┌────────

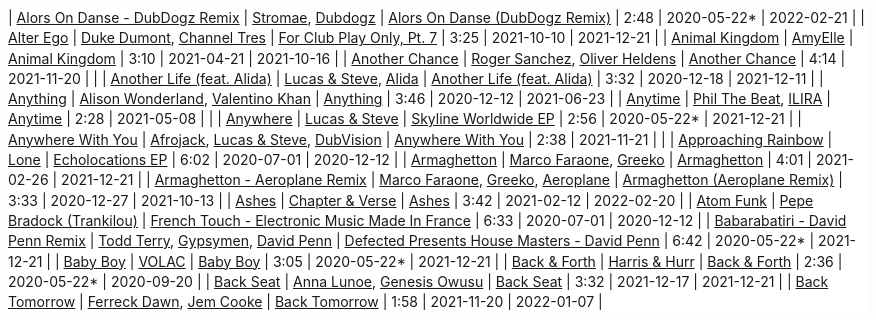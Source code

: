 | [Alors On Danse \- DubDogz Remix](https://open.spotify.com/track/19eIZmuXlBmLTha1lPHef7) | [Stromae](https://open.spotify.com/artist/5j4HeCoUlzhfWtjAfM1acR), [Dubdogz](https://open.spotify.com/artist/4cdyqaBREB68H77QKCrKP1) | [Alors On Danse \(DubDogz Remix\)](https://open.spotify.com/album/1hOCJ4eNjtYKIH9ZmNGc8p) | 2:48 | 2020-05-22\* | 2022-02-21 |
| [Alter Ego](https://open.spotify.com/track/1H5aqJh1n2xJPTVc7D0aqR) | [Duke Dumont](https://open.spotify.com/artist/61lyPtntblHJvA7FMMhi7E), [Channel Tres](https://open.spotify.com/artist/4cUkGQyhLFqKHBtL58HYVp) | [For Club Play Only, Pt\. 7](https://open.spotify.com/album/6gtIyiWuthKdkFFz5Aoqhu) | 3:25 | 2021-10-10 | 2021-12-21 |
| [Animal Kingdom](https://open.spotify.com/track/68pyMFPW2TOrCrjnbytDk5) | [AmyElle](https://open.spotify.com/artist/1z1V8o4cq5VNtAU05T2q4W) | [Animal Kingdom](https://open.spotify.com/album/4eABXs2kDjjsBgjg0CeWIT) | 3:10 | 2021-04-21 | 2021-10-16 |
| [Another Chance](https://open.spotify.com/track/2zJ5nuyOQi4jBvToG3HHys) | [Roger Sanchez](https://open.spotify.com/artist/1HT9k1ZSUL9IczSstOAgWJ), [Oliver Heldens](https://open.spotify.com/artist/5nki7yRhxgM509M5ADlN1p) | [Another Chance](https://open.spotify.com/album/2duIDdyqxZxcvJkhoGi8Bp) | 4:14 | 2021-11-20 |  |
| [Another Life \(feat\. Alida\)](https://open.spotify.com/track/0NWVFwJxCMjBdTOCePlQdl) | [Lucas & Steve](https://open.spotify.com/artist/5wwneIFdawNgQ7GvKK29Z3), [Alida](https://open.spotify.com/artist/1kiq2kUV0cbLUhJsr7cpW0) | [Another Life \(feat\. Alida\)](https://open.spotify.com/album/1nRhHxZcQ3a5c23LdVTn7N) | 3:32 | 2020-12-18 | 2021-12-11 |
| [Anything](https://open.spotify.com/track/48fPdAwGVoSkGK8GSez9yx) | [Alison Wonderland](https://open.spotify.com/artist/11gWrKZMBsGQWmobv3oNfW), [Valentino Khan](https://open.spotify.com/artist/0deIjoDjl9g9Zpw0sCIOHh) | [Anything](https://open.spotify.com/album/703aZZCaGU2kRGjo0pGzDL) | 3:46 | 2020-12-12 | 2021-06-23 |
| [Anytime](https://open.spotify.com/track/4pAxG2OEh4LSNuZFzDRUbN) | [Phil The Beat](https://open.spotify.com/artist/35pKZ36ma78w8aE467fRO9), [ILIRA](https://open.spotify.com/artist/6mzs66iVW15C5iLt0JLt41) | [Anytime](https://open.spotify.com/album/6eDNIUfe63AsdaFw3R4abu) | 2:28 | 2021-05-08 |  |
| [Anywhere](https://open.spotify.com/track/2t3GgWixC6sLrIaF8stlTO) | [Lucas & Steve](https://open.spotify.com/artist/5wwneIFdawNgQ7GvKK29Z3) | [Skyline Worldwide EP](https://open.spotify.com/album/19HlGZrqZOrlbSnxyZYcqM) | 2:56 | 2020-05-22\* | 2021-12-21 |
| [Anywhere With You](https://open.spotify.com/track/5MxKAr6Ui5hQ9TtjdnlmrR) | [Afrojack](https://open.spotify.com/artist/4D75GcNG95ebPtNvoNVXhz), [Lucas & Steve](https://open.spotify.com/artist/5wwneIFdawNgQ7GvKK29Z3), [DubVision](https://open.spotify.com/artist/3XINWZaloea97SIRiyTJxX) | [Anywhere With You](https://open.spotify.com/album/0JaOI27aTExNAnLHpKi2wl) | 2:38 | 2021-11-21 |  |
| [Approaching Rainbow](https://open.spotify.com/track/2fdmMIdqXMkYTjoYtEOkAH) | [Lone](https://open.spotify.com/artist/5wZOrGWdg4hq7KIRMupJdI) | [Echolocations EP](https://open.spotify.com/album/3imtmFr6XIpYFp6IVVXJYj) | 6:02 | 2020-07-01 | 2020-12-12 |
| [Armaghetton](https://open.spotify.com/track/5V55t8Ss6n1zU9ScKrdYwP) | [Marco Faraone](https://open.spotify.com/artist/00IUMN7pWAU2jYWcdOt5c3), [Greeko](https://open.spotify.com/artist/2G60xU64nhrlgfBPxIE8JH) | [Armaghetton](https://open.spotify.com/album/71SzLDFLZHpBaLEhx3jNhz) | 4:01 | 2021-02-26 | 2021-12-21 |
| [Armaghetton \- Aeroplane Remix](https://open.spotify.com/track/7K0NRDpluahVsxekmJ3ufu) | [Marco Faraone](https://open.spotify.com/artist/00IUMN7pWAU2jYWcdOt5c3), [Greeko](https://open.spotify.com/artist/2G60xU64nhrlgfBPxIE8JH), [Aeroplane](https://open.spotify.com/artist/31CtLHmSL7Oa7TPU9YyBEu) | [Armaghetton \(Aeroplane Remix\)](https://open.spotify.com/album/1es3fJXc54eFu7uUZkSsrh) | 3:33 | 2020-12-27 | 2021-10-13 |
| [Ashes](https://open.spotify.com/track/2rqgrjE3T96UvvQ0MheJ8T) | [Chapter & Verse](https://open.spotify.com/artist/5yPVuutf3WAXUt1VqDaN1t) | [Ashes](https://open.spotify.com/album/5B5HDCCEGMkJELMnocaoSJ) | 3:42 | 2021-02-12 | 2022-02-20 |
| [Atom Funk](https://open.spotify.com/track/6STrTTajjivstqyTexucWt) | [Pepe Bradock \(Trankilou\)](https://open.spotify.com/artist/0jp5Tq1Vz6CovukgysASuu) | [French Touch \- Electronic Music Made In France](https://open.spotify.com/album/4oXFwq0gvoEYJxbChqZpYg) | 6:33 | 2020-07-01 | 2020-12-12 |
| [Babarabatiri \- David Penn Remix](https://open.spotify.com/track/6srflHdwkhILhjQEmjJK2b) | [Todd Terry](https://open.spotify.com/artist/3dE92yGWcrboP1kC5SWyqu), [Gypsymen](https://open.spotify.com/artist/4AoyJusH9fqC2kiko5L4ms), [David Penn](https://open.spotify.com/artist/5kA0fIY29Fnfu4U2I2xvki) | [Defected Presents House Masters \- David Penn](https://open.spotify.com/album/53Isf4F1aPdsyfP5MAjTXm) | 6:42 | 2020-05-22\* | 2021-12-21 |
| [Baby Boy](https://open.spotify.com/track/50D2DP45CxPWO8JZAiqCjJ) | [VOLAC](https://open.spotify.com/artist/4Nl6PVYLwbCFfr3UqQlFtE) | [Baby Boy](https://open.spotify.com/album/0O0hZ47mHSc3gjaEMPXKjC) | 3:05 | 2020-05-22\* | 2021-12-21 |
| [Back & Forth](https://open.spotify.com/track/6cyIScsFBUdHvl8YIElhiq) | [Harris & Hurr](https://open.spotify.com/artist/2aNn60ycgLbQIyhyxMQrNb) | [Back & Forth](https://open.spotify.com/album/35BLYOp3n2y4k3XAFCuPF9) | 2:36 | 2020-05-22\* | 2020-09-20 |
| [Back Seat](https://open.spotify.com/track/4D9MSnyQxJOFfN6Wte0OyB) | [Anna Lunoe](https://open.spotify.com/artist/7d96RW5Vix23AiCHr3mf3D), [Genesis Owusu](https://open.spotify.com/artist/1HvH97rzvCH6lfnLlgyfke) | [Back Seat](https://open.spotify.com/album/31C5nbhSArKZCuJrzq655M) | 3:32 | 2021-12-17 | 2021-12-21 |
| [Back Tomorrow](https://open.spotify.com/track/4q2azQakSVVyqljRiCZtu3) | [Ferreck Dawn](https://open.spotify.com/artist/3cnAJv9gydgm52KFIsdvO8), [Jem Cooke](https://open.spotify.com/artist/0AkL5tzM3UsDlWak9E0OwH) | [Back Tomorrow](https://open.spotify.com/album/1UOQt2dEoHhoJTinUxvFaI) | 1:58 | 2021-11-20 | 2022-01-07 |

└────────

▸ Aim of the exercise
Using the records above, copy word for word the line with "2020-12-27 | 2021-10-13 |", the line with "2021-12-17 | 2021-12-21 |", and every line between them.

▸ Response to this task
| [Armaghetton \- Aeroplane Remix](https://open.spotify.com/track/7K0NRDpluahVsxekmJ3ufu) | [Marco Faraone](https://open.spotify.com/artist/00IUMN7pWAU2jYWcdOt5c3), [Greeko](https://open.spotify.com/artist/2G60xU64nhrlgfBPxIE8JH), [Aeroplane](https://open.spotify.com/artist/31CtLHmSL7Oa7TPU9YyBEu) | [Armaghetton \(Aeroplane Remix\)](https://open.spotify.com/album/1es3fJXc54eFu7uUZkSsrh) | 3:33 | 2020-12-27 | 2021-10-13 |
| [Ashes](https://open.spotify.com/track/2rqgrjE3T96UvvQ0MheJ8T) | [Chapter & Verse](https://open.spotify.com/artist/5yPVuutf3WAXUt1VqDaN1t) | [Ashes](https://open.spotify.com/album/5B5HDCCEGMkJELMnocaoSJ) | 3:42 | 2021-02-12 | 2022-02-20 |
| [Atom Funk](https://open.spotify.com/track/6STrTTajjivstqyTexucWt) | [Pepe Bradock \(Trankilou\)](https://open.spotify.com/artist/0jp5Tq1Vz6CovukgysASuu) | [French Touch \- Electronic Music Made In France](https://open.spotify.com/album/4oXFwq0gvoEYJxbChqZpYg) | 6:33 | 2020-07-01 | 2020-12-12 |
| [Babarabatiri \- David Penn Remix](https://open.spotify.com/track/6srflHdwkhILhjQEmjJK2b) | [Todd Terry](https://open.spotify.com/artist/3dE92yGWcrboP1kC5SWyqu), [Gypsymen](https://open.spotify.com/artist/4AoyJusH9fqC2kiko5L4ms), [David Penn](https://open.spotify.com/artist/5kA0fIY29Fnfu4U2I2xvki) | [Defected Presents House Masters \- David Penn](https://open.spotify.com/album/53Isf4F1aPdsyfP5MAjTXm) | 6:42 | 2020-05-22\* | 2021-12-21 |
| [Baby Boy](https://open.spotify.com/track/50D2DP45CxPWO8JZAiqCjJ) | [VOLAC](https://open.spotify.com/artist/4Nl6PVYLwbCFfr3UqQlFtE) | [Baby Boy](https://open.spotify.com/album/0O0hZ47mHSc3gjaEMPXKjC) | 3:05 | 2020-05-22\* | 2021-12-21 |
| [Back & Forth](https://open.spotify.com/track/6cyIScsFBUdHvl8YIElhiq) | [Harris & Hurr](https://open.spotify.com/artist/2aNn60ycgLbQIyhyxMQrNb) | [Back & Forth](https://open.spotify.com/album/35BLYOp3n2y4k3XAFCuPF9) | 2:36 | 2020-05-22\* | 2020-09-20 |
| [Back Seat](https://open.spotify.com/track/4D9MSnyQxJOFfN6Wte0OyB) | [Anna Lunoe](https://open.spotify.com/artist/7d96RW5Vix23AiCHr3mf3D), [Genesis Owusu](https://open.spotify.com/artist/1HvH97rzvCH6lfnLlgyfke) | [Back Seat](https://open.spotify.com/album/31C5nbhSArKZCuJrzq655M) | 3:32 | 2021-12-17 | 2021-12-21 |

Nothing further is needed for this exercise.